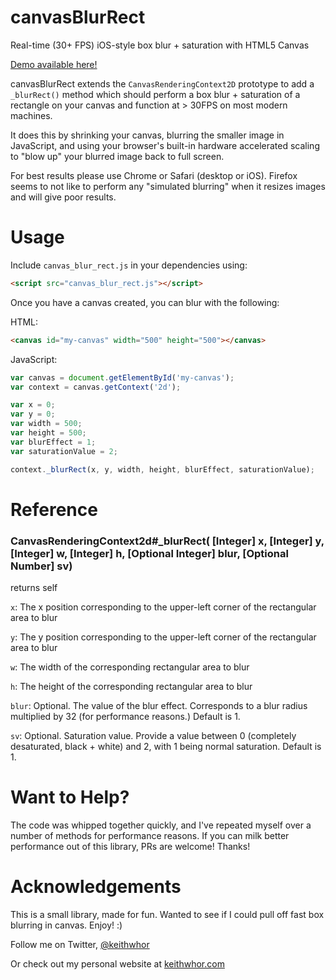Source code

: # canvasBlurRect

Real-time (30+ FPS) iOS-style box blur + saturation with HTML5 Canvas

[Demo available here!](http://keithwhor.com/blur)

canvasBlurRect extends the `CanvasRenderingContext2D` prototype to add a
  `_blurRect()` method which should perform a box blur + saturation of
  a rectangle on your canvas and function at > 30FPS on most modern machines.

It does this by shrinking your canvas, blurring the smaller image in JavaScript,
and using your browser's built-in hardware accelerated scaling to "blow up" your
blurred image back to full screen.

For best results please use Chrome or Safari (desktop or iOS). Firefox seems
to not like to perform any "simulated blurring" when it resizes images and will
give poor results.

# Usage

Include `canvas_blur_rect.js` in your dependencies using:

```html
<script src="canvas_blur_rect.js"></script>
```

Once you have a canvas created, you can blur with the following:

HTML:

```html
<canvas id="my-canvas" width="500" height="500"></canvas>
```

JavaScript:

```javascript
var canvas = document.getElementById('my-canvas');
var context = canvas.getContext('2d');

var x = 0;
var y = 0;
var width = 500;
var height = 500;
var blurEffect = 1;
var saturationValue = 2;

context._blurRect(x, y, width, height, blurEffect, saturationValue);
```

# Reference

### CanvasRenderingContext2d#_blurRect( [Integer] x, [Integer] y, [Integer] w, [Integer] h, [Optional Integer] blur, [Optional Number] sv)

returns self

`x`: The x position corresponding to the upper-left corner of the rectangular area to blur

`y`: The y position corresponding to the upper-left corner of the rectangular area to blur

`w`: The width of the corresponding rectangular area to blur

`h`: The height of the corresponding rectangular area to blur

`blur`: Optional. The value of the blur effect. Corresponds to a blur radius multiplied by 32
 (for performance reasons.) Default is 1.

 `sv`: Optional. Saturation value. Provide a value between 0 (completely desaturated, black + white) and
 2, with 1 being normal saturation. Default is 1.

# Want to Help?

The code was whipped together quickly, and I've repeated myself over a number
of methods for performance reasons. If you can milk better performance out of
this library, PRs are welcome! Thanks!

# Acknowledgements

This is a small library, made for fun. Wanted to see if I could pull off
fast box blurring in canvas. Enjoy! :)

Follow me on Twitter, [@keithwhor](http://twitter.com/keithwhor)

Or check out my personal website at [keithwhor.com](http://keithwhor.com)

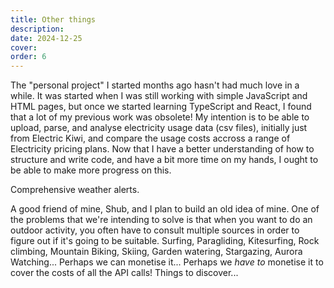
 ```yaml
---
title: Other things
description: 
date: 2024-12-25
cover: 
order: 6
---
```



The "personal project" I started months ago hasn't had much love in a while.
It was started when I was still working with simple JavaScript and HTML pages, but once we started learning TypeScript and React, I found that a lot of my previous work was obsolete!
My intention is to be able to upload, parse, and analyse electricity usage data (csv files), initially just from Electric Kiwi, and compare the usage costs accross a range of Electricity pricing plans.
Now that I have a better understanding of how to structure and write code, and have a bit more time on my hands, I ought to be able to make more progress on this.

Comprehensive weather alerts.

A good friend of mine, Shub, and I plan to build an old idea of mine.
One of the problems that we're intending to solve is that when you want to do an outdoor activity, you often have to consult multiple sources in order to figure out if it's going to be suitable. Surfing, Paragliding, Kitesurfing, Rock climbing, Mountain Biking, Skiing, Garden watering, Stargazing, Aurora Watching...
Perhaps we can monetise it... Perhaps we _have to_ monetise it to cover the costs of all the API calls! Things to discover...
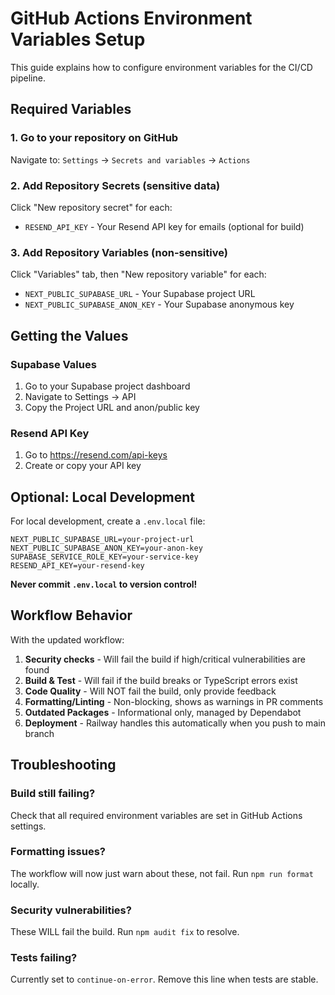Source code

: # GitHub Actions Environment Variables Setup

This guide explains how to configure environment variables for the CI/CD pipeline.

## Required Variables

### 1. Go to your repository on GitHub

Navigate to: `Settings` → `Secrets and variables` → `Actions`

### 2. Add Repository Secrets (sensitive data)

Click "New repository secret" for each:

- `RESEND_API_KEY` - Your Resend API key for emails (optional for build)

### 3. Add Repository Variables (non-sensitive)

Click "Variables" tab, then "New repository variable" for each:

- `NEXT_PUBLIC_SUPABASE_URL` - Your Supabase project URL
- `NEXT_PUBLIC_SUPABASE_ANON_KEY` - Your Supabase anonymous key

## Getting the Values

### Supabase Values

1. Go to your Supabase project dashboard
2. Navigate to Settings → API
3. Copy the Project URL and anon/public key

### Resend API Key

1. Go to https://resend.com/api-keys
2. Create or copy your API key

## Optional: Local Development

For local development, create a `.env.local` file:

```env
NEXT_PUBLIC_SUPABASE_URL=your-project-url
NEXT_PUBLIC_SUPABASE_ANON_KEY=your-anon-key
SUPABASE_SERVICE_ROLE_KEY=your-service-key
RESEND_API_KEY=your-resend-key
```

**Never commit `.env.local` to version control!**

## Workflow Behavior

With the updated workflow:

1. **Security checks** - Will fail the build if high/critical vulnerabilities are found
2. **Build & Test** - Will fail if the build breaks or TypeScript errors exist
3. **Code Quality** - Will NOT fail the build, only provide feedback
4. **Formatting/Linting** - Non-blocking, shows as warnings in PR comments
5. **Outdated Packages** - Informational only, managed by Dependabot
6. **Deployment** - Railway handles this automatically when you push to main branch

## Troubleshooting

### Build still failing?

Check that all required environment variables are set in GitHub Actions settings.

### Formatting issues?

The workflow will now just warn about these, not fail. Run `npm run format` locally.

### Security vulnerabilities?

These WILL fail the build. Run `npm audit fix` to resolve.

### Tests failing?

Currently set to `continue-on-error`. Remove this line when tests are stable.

· · ·

Your goal: Every line holding the word "area" should be copied out of the records above.

Final answer:
`x`: The x position corresponding to the upper-left corner of the rectangular area to blur
`y`: The y position corresponding to the upper-left corner of the rectangular area to blur
`w`: The width of the corresponding rectangular area to blur
`h`: The height of the corresponding rectangular area to blur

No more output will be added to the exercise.